Task to carry out. Give every line of the listing word for word, beginning at the first and including the line with "Der Parser verwendet" as the last.
Start of Exercise data
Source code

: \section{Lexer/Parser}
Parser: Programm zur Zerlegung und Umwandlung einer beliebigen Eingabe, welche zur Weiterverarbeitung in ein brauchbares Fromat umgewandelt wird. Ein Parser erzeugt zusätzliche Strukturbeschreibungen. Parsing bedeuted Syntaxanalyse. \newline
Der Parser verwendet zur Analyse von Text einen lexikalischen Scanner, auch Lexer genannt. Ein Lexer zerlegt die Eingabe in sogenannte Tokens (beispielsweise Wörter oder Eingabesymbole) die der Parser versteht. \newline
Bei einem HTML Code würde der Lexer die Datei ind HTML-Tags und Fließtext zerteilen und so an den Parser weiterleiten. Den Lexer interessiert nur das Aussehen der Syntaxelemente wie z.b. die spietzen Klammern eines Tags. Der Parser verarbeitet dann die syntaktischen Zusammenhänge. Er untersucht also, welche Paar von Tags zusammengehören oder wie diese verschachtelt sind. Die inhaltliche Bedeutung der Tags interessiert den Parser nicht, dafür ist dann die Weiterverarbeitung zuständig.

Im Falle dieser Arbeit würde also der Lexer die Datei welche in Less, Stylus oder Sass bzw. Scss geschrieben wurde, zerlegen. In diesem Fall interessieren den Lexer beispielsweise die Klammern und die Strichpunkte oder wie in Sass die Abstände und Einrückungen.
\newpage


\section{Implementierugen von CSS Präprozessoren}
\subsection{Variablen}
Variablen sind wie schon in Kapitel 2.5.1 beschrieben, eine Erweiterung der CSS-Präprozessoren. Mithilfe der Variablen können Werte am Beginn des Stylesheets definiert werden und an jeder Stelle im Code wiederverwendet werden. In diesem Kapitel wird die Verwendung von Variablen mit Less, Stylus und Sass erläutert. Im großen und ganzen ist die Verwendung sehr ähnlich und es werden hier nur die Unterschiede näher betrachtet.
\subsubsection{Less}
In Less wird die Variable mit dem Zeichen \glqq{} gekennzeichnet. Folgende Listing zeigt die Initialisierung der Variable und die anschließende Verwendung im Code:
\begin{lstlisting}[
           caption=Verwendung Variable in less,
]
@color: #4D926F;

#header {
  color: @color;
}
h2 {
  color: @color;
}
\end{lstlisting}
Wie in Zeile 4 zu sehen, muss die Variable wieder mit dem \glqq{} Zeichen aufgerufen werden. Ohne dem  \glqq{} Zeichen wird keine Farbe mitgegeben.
End of Exercise data
Response to the exercise.
Source code

: \section{Lexer/Parser}
Parser: Programm zur Zerlegung und Umwandlung einer beliebigen Eingabe, welche zur Weiterverarbeitung in ein brauchbares Fromat umgewandelt wird. Ein Parser erzeugt zusätzliche Strukturbeschreibungen. Parsing bedeuted Syntaxanalyse. \newline
Der Parser verwendet zur Analyse von Text einen lexikalischen Scanner, auch Lexer genannt. Ein Lexer zerlegt die Eingabe in sogenannte Tokens (beispielsweise Wörter oder Eingabesymbole) die der Parser versteht. \newline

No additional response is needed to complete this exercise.